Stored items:
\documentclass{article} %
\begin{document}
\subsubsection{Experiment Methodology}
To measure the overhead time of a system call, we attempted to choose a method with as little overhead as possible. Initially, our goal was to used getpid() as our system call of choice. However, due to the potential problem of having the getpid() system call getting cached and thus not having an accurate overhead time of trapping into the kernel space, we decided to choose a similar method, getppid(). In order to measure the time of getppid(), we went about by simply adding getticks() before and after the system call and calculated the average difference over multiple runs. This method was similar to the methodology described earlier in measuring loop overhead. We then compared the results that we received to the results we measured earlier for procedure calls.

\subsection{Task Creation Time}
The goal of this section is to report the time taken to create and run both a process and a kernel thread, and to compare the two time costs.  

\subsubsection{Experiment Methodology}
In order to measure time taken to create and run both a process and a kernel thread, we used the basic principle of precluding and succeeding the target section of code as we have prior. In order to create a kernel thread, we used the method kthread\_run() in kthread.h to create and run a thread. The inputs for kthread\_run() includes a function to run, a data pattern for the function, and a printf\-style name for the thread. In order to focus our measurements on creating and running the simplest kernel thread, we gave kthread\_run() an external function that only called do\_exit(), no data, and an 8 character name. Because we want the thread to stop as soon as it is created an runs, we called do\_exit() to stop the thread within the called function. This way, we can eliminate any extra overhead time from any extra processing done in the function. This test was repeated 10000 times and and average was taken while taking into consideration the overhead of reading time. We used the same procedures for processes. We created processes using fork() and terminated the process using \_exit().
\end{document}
...
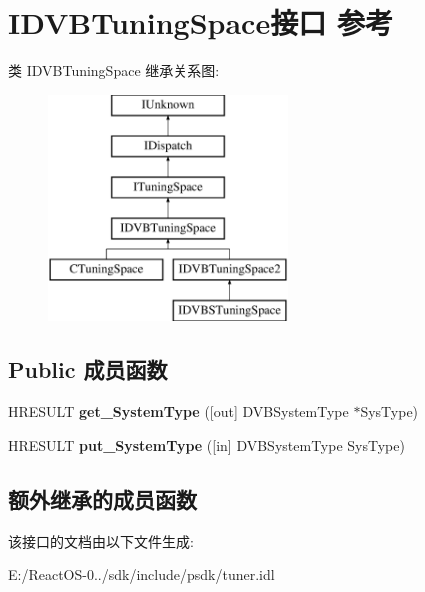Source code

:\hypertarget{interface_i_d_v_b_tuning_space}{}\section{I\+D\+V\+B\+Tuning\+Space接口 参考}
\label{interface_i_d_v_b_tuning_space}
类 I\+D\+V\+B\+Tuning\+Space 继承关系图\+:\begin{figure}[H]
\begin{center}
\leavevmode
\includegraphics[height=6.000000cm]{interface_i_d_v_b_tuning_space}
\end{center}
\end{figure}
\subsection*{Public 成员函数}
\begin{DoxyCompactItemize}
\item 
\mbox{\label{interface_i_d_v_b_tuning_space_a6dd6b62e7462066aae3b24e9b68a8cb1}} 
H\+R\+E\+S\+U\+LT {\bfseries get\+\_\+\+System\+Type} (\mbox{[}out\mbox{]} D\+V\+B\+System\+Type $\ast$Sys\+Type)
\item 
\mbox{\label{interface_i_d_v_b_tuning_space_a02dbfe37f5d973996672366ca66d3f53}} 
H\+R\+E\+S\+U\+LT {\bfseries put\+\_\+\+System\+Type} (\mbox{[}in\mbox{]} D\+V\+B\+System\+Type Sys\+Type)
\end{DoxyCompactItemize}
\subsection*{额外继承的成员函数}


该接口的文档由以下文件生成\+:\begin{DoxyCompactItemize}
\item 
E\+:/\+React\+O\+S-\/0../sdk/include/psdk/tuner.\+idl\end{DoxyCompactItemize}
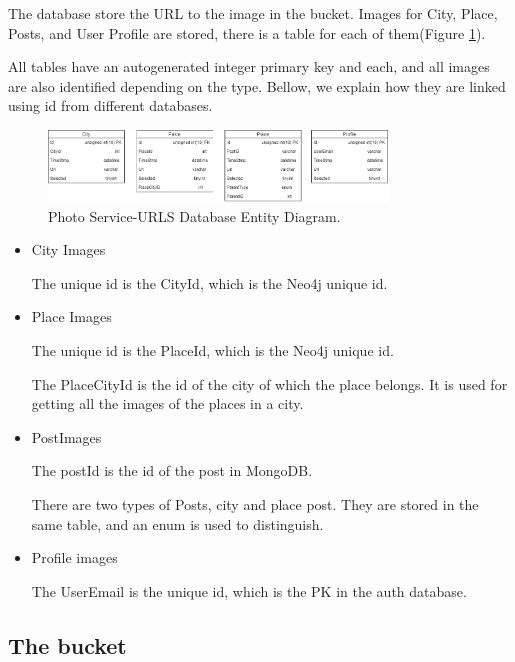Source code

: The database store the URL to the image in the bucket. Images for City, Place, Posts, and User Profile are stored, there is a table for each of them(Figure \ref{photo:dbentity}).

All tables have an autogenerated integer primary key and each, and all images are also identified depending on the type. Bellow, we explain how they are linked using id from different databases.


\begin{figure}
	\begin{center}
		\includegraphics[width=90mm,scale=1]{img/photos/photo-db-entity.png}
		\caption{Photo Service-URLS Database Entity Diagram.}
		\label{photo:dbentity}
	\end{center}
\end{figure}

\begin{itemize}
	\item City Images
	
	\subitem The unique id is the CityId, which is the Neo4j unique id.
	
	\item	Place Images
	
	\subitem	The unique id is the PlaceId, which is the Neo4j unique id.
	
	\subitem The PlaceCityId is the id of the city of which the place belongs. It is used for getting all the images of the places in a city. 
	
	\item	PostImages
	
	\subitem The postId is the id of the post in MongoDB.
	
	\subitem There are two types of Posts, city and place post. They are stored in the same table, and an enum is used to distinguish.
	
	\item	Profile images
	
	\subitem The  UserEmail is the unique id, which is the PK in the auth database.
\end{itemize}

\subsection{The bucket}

PROBLEM DESCRIPTION:
Take the lines above from the one containing "CityId, which is the Neo4j unique id." to the one containing "PlaceId, which is the Neo4j unique id." and retype them exactly, both ends included, with nothing added.

SOLUTION TO THIS TASK:
	\subitem The unique id is the CityId, which is the Neo4j unique id.
	
	\item	Place Images
	
	\subitem	The unique id is the PlaceId, which is the Neo4j unique id.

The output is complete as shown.